Notably, two of these studies—by Lee et al. [12] and Won Chung [13]—describe surgical resections initially prompted by suspected malignancy, with a final diagnosis of actinomycosis made only after histological evaluation of the resected organ. Chung’s case differs from ours in that there was initial radiological improvement, followed by subsequent worsening, suggesting that actinomycosis developed secondary to steroid-induced immunosuppression. In contrast, our patient showed no clinical or radiological improvement despite corticosteroid and azathioprine treatment, supporting the hypothesis of a concurrent presentation of IgG4-RD and hepatic actinomycosis. A third case, reported by Song [14], diagnosed hepatic actinomycosis via biopsy, revealing an IgG4-related inflammatory pseudotumor with concurrent actinomycotic colonies. However, this study did not provide further details on antibiotic therapy or patient outcomes.

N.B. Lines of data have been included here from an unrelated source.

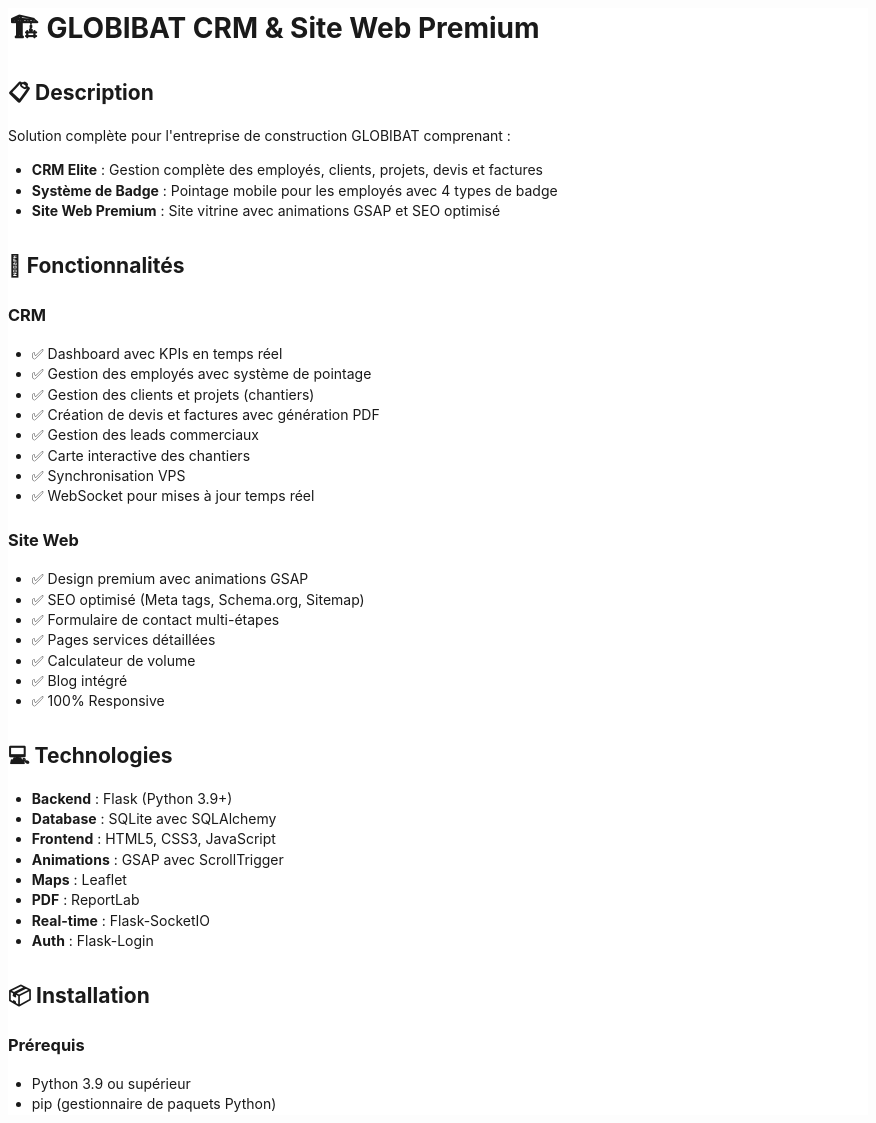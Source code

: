 # 🏗️ GLOBIBAT CRM & Site Web Premium

## 📋 Description

Solution complète pour l'entreprise de construction GLOBIBAT comprenant :
- **CRM Elite** : Gestion complète des employés, clients, projets, devis et factures
- **Système de Badge** : Pointage mobile pour les employés avec 4 types de badge
- **Site Web Premium** : Site vitrine avec animations GSAP et SEO optimisé

## 🚀 Fonctionnalités

### CRM
- ✅ Dashboard avec KPIs en temps réel
- ✅ Gestion des employés avec système de pointage
- ✅ Gestion des clients et projets (chantiers)
- ✅ Création de devis et factures avec génération PDF
- ✅ Gestion des leads commerciaux
- ✅ Carte interactive des chantiers
- ✅ Synchronisation VPS
- ✅ WebSocket pour mises à jour temps réel

### Site Web
- ✅ Design premium avec animations GSAP
- ✅ SEO optimisé (Meta tags, Schema.org, Sitemap)
- ✅ Formulaire de contact multi-étapes
- ✅ Pages services détaillées
- ✅ Calculateur de volume
- ✅ Blog intégré
- ✅ 100% Responsive

## 💻 Technologies

- **Backend** : Flask (Python 3.9+)
- **Database** : SQLite avec SQLAlchemy
- **Frontend** : HTML5, CSS3, JavaScript
- **Animations** : GSAP avec ScrollTrigger
- **Maps** : Leaflet
- **PDF** : ReportLab
- **Real-time** : Flask-SocketIO
- **Auth** : Flask-Login

## 📦 Installation

### Prérequis
- Python 3.9 ou supérieur
- pip (gestionnaire de paquets Python)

Two other relevant but distinct cases of overlap have been reported in the literature. Shibata et al. [20] described the development of a hepatic abscess within an IgG4-related hepatic pseudotumor following corticosteroid therapy, highlighting the risk of secondary infection under immunosuppression. In contrast, Masuda et al. [21] reported a rare instance of hepatic actinomycosis occurring concurrently with intrahepatic cholangiocarcinoma, illustrating a complex diagnostic overlap between infectious and malignant hepatic lesions.

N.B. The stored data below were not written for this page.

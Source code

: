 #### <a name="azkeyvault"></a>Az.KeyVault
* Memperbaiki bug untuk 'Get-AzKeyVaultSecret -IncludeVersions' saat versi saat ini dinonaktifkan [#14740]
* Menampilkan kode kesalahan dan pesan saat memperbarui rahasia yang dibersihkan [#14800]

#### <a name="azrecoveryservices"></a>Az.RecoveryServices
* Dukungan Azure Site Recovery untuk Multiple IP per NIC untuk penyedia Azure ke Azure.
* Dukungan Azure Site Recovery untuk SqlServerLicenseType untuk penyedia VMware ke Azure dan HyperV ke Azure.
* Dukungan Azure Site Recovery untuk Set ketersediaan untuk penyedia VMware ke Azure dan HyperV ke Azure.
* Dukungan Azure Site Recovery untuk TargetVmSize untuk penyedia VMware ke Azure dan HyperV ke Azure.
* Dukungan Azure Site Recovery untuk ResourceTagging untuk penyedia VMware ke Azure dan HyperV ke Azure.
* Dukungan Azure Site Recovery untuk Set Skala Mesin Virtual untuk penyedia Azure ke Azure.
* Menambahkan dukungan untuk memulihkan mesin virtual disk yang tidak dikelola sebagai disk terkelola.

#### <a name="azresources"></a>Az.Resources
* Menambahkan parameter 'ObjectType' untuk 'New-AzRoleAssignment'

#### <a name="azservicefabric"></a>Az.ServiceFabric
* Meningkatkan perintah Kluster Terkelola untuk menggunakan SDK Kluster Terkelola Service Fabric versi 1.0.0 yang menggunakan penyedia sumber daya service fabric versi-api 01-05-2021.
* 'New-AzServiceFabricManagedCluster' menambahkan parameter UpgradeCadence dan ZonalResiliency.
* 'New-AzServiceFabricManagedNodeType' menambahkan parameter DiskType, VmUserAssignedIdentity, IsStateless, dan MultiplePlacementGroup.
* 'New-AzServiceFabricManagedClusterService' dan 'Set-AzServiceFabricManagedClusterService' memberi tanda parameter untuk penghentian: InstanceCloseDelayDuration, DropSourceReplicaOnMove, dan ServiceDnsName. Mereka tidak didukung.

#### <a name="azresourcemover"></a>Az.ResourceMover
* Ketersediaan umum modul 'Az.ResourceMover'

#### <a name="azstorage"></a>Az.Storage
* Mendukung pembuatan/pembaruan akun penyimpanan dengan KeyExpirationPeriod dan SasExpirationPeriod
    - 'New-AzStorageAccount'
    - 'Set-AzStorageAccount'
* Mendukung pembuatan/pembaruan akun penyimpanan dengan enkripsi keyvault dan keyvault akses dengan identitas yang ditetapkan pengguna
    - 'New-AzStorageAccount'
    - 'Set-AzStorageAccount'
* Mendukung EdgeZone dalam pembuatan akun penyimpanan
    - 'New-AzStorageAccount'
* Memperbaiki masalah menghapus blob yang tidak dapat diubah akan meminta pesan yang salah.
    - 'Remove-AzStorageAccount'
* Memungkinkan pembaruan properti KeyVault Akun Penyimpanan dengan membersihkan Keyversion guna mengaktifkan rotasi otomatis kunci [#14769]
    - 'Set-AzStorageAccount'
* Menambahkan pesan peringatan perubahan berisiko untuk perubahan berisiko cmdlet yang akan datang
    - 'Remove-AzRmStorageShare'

Diagnosing hepatic actinomycosis remains challenging due to its nonspecific clinical manifestations—such as fever, malaise, night sweats, weight loss, and abdominal pain—and radiological findings that often resemble hepatic abscesses, metastases, or primary liver cancers [2,22]. Histopathology remains the gold standard for diagnosis, although early biopsies may yield inconclusive results. Definitive features include sulfur granules and filamentous, Gram-positive bacteria embedded within neutrophilic infiltrates. However, similar granules can also be seen in conditions such as nocardiosis, botryomycosis, and fungal infections such as aspergillosis [23]; furthermore, the frequent administration of empiric antibiotic therapy before histological evaluation can reduce the sensitivity of microbiological identification.

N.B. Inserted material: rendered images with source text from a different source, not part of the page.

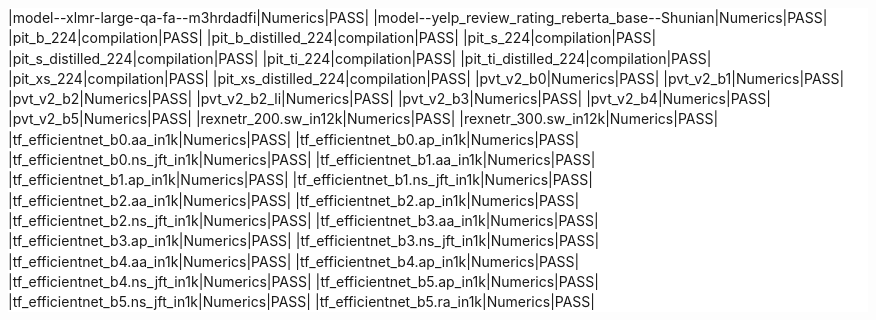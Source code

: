|model--xlmr-large-qa-fa--m3hrdadfi|Numerics|PASS|
|model--yelp_review_rating_reberta_base--Shunian|Numerics|PASS|
|pit_b_224|compilation|PASS|
|pit_b_distilled_224|compilation|PASS|
|pit_s_224|compilation|PASS|
|pit_s_distilled_224|compilation|PASS|
|pit_ti_224|compilation|PASS|
|pit_ti_distilled_224|compilation|PASS|
|pit_xs_224|compilation|PASS|
|pit_xs_distilled_224|compilation|PASS|
|pvt_v2_b0|Numerics|PASS|
|pvt_v2_b1|Numerics|PASS|
|pvt_v2_b2|Numerics|PASS|
|pvt_v2_b2_li|Numerics|PASS|
|pvt_v2_b3|Numerics|PASS|
|pvt_v2_b4|Numerics|PASS|
|pvt_v2_b5|Numerics|PASS|
|rexnetr_200.sw_in12k|Numerics|PASS|
|rexnetr_300.sw_in12k|Numerics|PASS|
|tf_efficientnet_b0.aa_in1k|Numerics|PASS|
|tf_efficientnet_b0.ap_in1k|Numerics|PASS|
|tf_efficientnet_b0.ns_jft_in1k|Numerics|PASS|
|tf_efficientnet_b1.aa_in1k|Numerics|PASS|
|tf_efficientnet_b1.ap_in1k|Numerics|PASS|
|tf_efficientnet_b1.ns_jft_in1k|Numerics|PASS|
|tf_efficientnet_b2.aa_in1k|Numerics|PASS|
|tf_efficientnet_b2.ap_in1k|Numerics|PASS|
|tf_efficientnet_b2.ns_jft_in1k|Numerics|PASS|
|tf_efficientnet_b3.aa_in1k|Numerics|PASS|
|tf_efficientnet_b3.ap_in1k|Numerics|PASS|
|tf_efficientnet_b3.ns_jft_in1k|Numerics|PASS|
|tf_efficientnet_b4.aa_in1k|Numerics|PASS|
|tf_efficientnet_b4.ap_in1k|Numerics|PASS|
|tf_efficientnet_b4.ns_jft_in1k|Numerics|PASS|
|tf_efficientnet_b5.ap_in1k|Numerics|PASS|
|tf_efficientnet_b5.ns_jft_in1k|Numerics|PASS|
|tf_efficientnet_b5.ra_in1k|Numerics|PASS|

In recent years, molecular diagnostic tools have become valuable adjuncts for identifying Actinomyces species, particularly when conventional methods yield inconclusive results. Techniques such as fluorescence in situ hybridization (FISH) and next-generation sequencing (NGS) allow for the direct detection of bacterial DNA from clinical specimens, bypassing the need for culture [24,25]. Among these, 16S rRNA gene sequencing has proven especially effective in identifying anaerobic or fastidious organisms—even in samples with low bacterial load or in formalin-fixed paraffin-embedded (FFPE) tissues [26]. These approaches can significantly enhance diagnostic accuracy in cases with ambiguous clinical or histopathological findings.
However, only a limited number of papers describe cases in which both histopathological and cultural investigations were negative, and the definitive diagnosis of actinomycosis was obtained exclusively by molecular tests. A particularly striking example is the case reported by Murphy et al. [27], describing a patient with fever and myalgia and a recent diagnosis of colorectal cancer, in whom multiple liver lesions were detected. In this patient, percutaneous biopsy and culture of the specimen were inconclusive for both malignancy and microorganisms. A subsequent surgical resection was therefore performed, and the final diagnosis was obtained only after laparoscopy resection through genomic polymerase chain reaction (PCR) analysis, which identified Actinomyces DNA. This case illustrates how molecular testing can establish the diagnosis after culture and histology failure and how the absence of early molecular testing may lead to diagnostic delays and potentially unnecessary surgery. Further emblematic case on the role of molecular test in diagnosing Actinomycosis was reported by Hsu et al. [28], who described an immunocompromised HIV-positive patient presenting with a liver abscess. In this case, Actinomyces odontolyticus was identified together with Candida albicans by Matrix-Assisted Laser Desorption/Ionization-Time of Flight (MALDI-TOF) mass spectrometry seven days after culture. Despite appropriate antibiotic treatment, the patient died three weeks later, underlining how diagnostic delays can significantly impact prognosis and clinical outcomes.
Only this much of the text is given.